**WHAT NEEDS TO BE DONE:**
Set down all of the data exactly as it appears.

**RECORDED INFORMATION:**

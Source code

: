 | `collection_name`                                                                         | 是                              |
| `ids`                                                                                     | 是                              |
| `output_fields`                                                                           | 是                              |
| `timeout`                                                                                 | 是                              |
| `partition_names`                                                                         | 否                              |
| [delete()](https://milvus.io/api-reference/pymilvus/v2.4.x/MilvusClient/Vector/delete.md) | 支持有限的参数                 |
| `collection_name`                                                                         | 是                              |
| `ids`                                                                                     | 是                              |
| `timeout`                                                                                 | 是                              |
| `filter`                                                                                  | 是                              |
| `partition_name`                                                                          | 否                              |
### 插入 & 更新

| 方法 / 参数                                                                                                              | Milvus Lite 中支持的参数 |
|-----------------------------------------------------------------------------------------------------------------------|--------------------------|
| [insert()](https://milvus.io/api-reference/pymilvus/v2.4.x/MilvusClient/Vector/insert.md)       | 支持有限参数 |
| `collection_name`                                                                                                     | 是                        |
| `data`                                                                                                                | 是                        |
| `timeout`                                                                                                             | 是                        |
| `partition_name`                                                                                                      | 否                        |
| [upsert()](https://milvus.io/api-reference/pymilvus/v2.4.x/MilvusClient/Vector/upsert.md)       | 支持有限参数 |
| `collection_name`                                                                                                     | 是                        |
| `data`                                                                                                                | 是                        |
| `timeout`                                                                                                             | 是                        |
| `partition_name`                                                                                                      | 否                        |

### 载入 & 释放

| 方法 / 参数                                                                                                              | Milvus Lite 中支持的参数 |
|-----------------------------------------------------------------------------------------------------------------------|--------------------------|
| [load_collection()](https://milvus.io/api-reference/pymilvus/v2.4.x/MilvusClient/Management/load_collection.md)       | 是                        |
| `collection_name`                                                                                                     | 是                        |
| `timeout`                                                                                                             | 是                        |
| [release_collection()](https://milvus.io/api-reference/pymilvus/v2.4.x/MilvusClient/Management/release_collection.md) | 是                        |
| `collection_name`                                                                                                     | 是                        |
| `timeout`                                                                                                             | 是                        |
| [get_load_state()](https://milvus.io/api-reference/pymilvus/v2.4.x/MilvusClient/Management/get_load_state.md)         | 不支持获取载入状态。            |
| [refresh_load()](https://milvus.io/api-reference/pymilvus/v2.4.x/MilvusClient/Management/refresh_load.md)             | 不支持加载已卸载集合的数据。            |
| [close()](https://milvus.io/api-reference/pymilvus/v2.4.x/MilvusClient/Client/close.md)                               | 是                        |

**RESPONSE TO THE TASK:**
Source code

: | `collection_name`                                                                         | 是                              |
| `ids`                                                                                     | 是                              |
| `output_fields`                                                                           | 是                              |
| `timeout`                                                                                 | 是                              |
| `partition_names`                                                                         | 否                              |
| [delete()](https://milvus.io/api-reference/pymilvus/v2.4.x/MilvusClient/Vector/delete.md) | 支持有限的参数                 |
| `collection_name`                                                                         | 是                              |
| `ids`                                                                                     | 是                              |
| `timeout`                                                                                 | 是                              |
| `filter`                                                                                  | 是                              |
| `partition_name`                                                                          | 否                              |
### 插入 & 更新

| 方法 / 参数                                                                                                              | Milvus Lite 中支持的参数 |
|-----------------------------------------------------------------------------------------------------------------------|--------------------------|
| [insert()](https://milvus.io/api-reference/pymilvus/v2.4.x/MilvusClient/Vector/insert.md)       | 支持有限参数 |
| `collection_name`                                                                                                     | 是                        |
| `data`                                                                                                                | 是                        |
| `timeout`                                                                                                             | 是                        |
| `partition_name`                                                                                                      | 否                        |
| [upsert()](https://milvus.io/api-reference/pymilvus/v2.4.x/MilvusClient/Vector/upsert.md)       | 支持有限参数 |
| `collection_name`                                                                                                     | 是                        |
| `data`                                                                                                                | 是                        |
| `timeout`                                                                                                             | 是                        |
| `partition_name`                                                                                                      | 否                        |

### 载入 & 释放

| 方法 / 参数                                                                                                              | Milvus Lite 中支持的参数 |
|-----------------------------------------------------------------------------------------------------------------------|--------------------------|
| [load_collection()](https://milvus.io/api-reference/pymilvus/v2.4.x/MilvusClient/Management/load_collection.md)       | 是                        |
| `collection_name`                                                                                                     | 是                        |
| `timeout`                                                                                                             | 是                        |
| [release_collection()](https://milvus.io/api-reference/pymilvus/v2.4.x/MilvusClient/Management/release_collection.md) | 是                        |
| `collection_name`                                                                                                     | 是                        |
| `timeout`                                                                                                             | 是                        |
| [get_load_state()](https://milvus.io/api-reference/pymilvus/v2.4.x/MilvusClient/Management/get_load_state.md)         | 不支持获取载入状态。            |
| [refresh_load()](https://milvus.io/api-reference/pymilvus/v2.4.x/MilvusClient/Management/refresh_load.md)             | 不支持加载已卸载集合的数据。            |
| [close()](https://milvus.io/api-reference/pymilvus/v2.4.x/MilvusClient/Client/close.md)                               | 是                        |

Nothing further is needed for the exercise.